ROANOKE TIMES

                         Roanoke Times
                 Copyright (c) 1995, Landmark Communications, Inc.

DATE: SATURDAY, October 22, 1994                   TAG: 9410240047
SECTION: VIRGINIA                    PAGE: C-1   EDITION: METRO 
SOURCE: CODY LOWE STAFF WRITER
DATELINE:                                 LENGTH: Medium


... BUT AT LEAST 1 IS AMBIVALENT

Ask just about anybody about GOP Senate candidate Oliver North and you're likely to get an impassioned speech on either his virtues or his villainy.

But don't expect a fiery sermon when you mention his name to the Rev. Benjamin Weir, the first of a half-dozen hostages released from Lebanon almost a decade ago at least partially as a result of North's arms deal with Iran.

Weir's strongest comment about North is that he has found North's behavior "disturbing."

In a telephone interview Friday, Weir seemed hesitant to get involved in Virginia's Senate campaign, in which, he points out, he has no "direct engagement."

Weir said he "only met North once." They spoke for a few minutes about midnight one day in September 1985 shortly after Weir was released by his captors in Lebanon.

On the one hand, Weir acknowledges, North "was helpful in some ways to my wife and church officials when they were trying to understand what the U.S. government and particularly the National Security Council" were doing to help facilitate Weir's release.

On the other hand, Weir said he was "deeply disturbed to learn there had been an exchange of arms with Iran and that Oliver North had been directly involved with that. That was disturbing."

Weir, who was a missionary of the Presbyterian Church (U.S.A.) to Lebanon, had spent "long years advocating that we not supply arms to countries in the Middle East, and to Israel, in particular."
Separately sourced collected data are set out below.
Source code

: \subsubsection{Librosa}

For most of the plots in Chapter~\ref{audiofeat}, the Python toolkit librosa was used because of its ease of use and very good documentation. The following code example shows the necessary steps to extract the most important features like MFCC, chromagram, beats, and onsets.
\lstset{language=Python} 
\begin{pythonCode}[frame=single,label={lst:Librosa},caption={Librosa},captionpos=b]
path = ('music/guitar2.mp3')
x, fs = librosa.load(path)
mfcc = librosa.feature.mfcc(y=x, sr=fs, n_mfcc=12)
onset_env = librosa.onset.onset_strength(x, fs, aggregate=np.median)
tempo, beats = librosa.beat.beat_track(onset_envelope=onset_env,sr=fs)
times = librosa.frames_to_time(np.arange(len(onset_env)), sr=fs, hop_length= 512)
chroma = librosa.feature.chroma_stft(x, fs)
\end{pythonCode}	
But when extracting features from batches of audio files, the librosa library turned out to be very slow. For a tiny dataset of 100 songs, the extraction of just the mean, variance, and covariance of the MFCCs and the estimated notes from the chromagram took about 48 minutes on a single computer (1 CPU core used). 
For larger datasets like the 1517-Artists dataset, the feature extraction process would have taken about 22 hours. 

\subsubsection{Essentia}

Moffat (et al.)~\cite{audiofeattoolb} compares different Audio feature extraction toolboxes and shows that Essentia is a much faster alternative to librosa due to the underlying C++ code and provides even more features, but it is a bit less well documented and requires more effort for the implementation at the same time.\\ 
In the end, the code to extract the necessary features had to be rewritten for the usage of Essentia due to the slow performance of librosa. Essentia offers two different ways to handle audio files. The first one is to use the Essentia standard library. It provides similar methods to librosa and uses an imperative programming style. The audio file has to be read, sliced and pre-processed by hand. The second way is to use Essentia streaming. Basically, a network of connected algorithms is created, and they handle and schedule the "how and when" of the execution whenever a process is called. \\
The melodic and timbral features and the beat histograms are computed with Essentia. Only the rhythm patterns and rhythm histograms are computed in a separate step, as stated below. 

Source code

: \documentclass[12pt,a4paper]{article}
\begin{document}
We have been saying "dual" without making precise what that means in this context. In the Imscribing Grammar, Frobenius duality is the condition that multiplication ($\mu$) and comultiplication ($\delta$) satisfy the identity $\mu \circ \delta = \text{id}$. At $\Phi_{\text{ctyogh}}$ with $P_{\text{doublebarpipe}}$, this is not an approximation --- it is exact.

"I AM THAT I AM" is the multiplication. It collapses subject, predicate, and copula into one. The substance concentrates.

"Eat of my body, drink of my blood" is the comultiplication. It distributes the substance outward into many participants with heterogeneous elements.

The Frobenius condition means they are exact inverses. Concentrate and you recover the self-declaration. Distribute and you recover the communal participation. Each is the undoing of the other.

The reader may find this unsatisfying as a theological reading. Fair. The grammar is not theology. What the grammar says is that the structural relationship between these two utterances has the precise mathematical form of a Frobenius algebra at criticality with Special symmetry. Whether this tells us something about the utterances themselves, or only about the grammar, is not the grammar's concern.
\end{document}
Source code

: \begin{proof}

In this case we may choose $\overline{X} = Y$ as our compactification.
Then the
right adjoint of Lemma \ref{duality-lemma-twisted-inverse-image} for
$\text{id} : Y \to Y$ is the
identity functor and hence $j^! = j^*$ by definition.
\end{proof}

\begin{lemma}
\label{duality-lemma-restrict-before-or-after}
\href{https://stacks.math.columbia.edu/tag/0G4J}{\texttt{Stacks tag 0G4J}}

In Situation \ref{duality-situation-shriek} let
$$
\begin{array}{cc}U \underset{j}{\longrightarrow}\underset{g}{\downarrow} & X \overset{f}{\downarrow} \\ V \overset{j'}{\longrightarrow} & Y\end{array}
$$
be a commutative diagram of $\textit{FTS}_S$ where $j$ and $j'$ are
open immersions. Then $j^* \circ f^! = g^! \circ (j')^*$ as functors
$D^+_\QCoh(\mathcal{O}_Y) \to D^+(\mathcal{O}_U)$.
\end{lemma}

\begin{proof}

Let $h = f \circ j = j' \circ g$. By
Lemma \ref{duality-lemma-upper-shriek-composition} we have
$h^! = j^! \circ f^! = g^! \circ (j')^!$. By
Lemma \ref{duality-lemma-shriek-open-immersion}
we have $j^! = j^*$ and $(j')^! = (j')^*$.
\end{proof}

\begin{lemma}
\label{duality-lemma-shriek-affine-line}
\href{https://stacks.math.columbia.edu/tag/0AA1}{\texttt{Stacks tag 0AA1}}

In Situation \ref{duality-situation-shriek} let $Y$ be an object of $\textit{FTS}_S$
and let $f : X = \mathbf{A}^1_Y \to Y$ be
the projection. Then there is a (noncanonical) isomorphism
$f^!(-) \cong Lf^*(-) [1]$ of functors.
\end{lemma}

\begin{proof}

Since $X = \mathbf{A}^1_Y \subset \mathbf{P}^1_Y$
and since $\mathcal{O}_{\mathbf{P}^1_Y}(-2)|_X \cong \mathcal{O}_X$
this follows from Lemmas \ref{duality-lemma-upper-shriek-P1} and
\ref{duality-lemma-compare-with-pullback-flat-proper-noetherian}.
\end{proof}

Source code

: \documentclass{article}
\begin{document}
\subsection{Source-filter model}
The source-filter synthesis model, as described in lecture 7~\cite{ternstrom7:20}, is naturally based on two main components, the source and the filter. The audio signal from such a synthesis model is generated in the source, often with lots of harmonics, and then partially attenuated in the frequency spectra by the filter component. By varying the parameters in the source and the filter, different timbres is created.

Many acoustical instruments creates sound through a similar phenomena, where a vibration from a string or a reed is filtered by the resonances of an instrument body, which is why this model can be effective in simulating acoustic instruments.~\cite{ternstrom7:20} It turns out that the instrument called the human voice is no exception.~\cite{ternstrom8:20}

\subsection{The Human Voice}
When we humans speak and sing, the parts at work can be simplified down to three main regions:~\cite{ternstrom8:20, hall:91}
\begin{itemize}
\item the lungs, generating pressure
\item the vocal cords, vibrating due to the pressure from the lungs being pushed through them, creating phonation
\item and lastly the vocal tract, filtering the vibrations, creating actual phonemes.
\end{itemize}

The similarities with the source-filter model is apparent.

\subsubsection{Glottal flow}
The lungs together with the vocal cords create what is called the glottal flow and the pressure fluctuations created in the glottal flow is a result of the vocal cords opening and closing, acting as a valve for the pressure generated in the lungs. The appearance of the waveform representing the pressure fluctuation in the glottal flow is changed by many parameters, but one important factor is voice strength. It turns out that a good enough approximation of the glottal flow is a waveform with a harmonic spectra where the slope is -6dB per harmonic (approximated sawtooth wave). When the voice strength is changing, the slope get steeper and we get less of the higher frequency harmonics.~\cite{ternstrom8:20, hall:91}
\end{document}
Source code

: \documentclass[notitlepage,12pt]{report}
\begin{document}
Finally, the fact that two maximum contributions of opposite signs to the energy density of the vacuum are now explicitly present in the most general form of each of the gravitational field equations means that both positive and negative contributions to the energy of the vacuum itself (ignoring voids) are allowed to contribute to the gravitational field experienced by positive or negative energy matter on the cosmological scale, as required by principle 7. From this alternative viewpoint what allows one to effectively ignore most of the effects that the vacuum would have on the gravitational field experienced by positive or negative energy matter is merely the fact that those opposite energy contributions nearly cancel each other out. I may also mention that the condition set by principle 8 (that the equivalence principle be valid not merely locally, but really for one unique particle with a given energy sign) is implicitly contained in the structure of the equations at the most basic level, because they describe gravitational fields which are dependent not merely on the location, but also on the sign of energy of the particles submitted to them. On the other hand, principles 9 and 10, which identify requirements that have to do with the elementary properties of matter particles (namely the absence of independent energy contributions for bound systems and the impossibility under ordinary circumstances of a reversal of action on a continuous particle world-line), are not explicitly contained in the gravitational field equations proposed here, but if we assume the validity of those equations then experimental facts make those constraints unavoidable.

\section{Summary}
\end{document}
Being released in exchange for an undercover shipment of arms held a particular irony for him.

So, you won't see Weir in a North campaign ad like the one featuring another former hostage, David Jacobsen.

In the TV commercial, Jacobsen thanks North for saving his life and lauds him as "one of the finest men I have ever known."

Weir was the second of seven politically motivated kidnappings in Lebanon in 1984 and 1985.

While walking with his wife on May 8, 1984, near their Beirut home, Weir was forced into the back of a car. It was 16 months before his Lebanese Shiite Muslim captors released him in the middle of the night on a dark Beirut street.

Today, Weir says he does not know any more about North's activities "than the average person who reads the newspapers or watches TV knows."

Weir, 70, now lives in Oakland, Calif., and just three months ago retired from teaching at the San Francisco Theological Seminary. He served as moderator or president of the Presbyterian Church (U.S.A.) the year after he was released.

Though he doesn't routinely keep up with the other hostages who were released after him, Weir said he did talk to the Rev. Terry Waite "last week for several hours."

Waite, an Anglican clergyman working for the Archbishop of Canterbury, was kidnapped in October 1987 while attempting to negotiate for the hostages' release.

Weir said Waite told him he was "deeply disappointed. He felt he had been misled and misinformed and used" by North.

Waite acknowledges working with North, but denies knowing that North was dealing in arms.

Weir also says he is disappointed by North's admissions of misleading congressmen and disturbed that so many of North's former co-workers and supervisors have "felt he was not trustworthy."

Still, Weir says, "I've not had any close long-term relationship" with North, so "I am not in any great position to comment."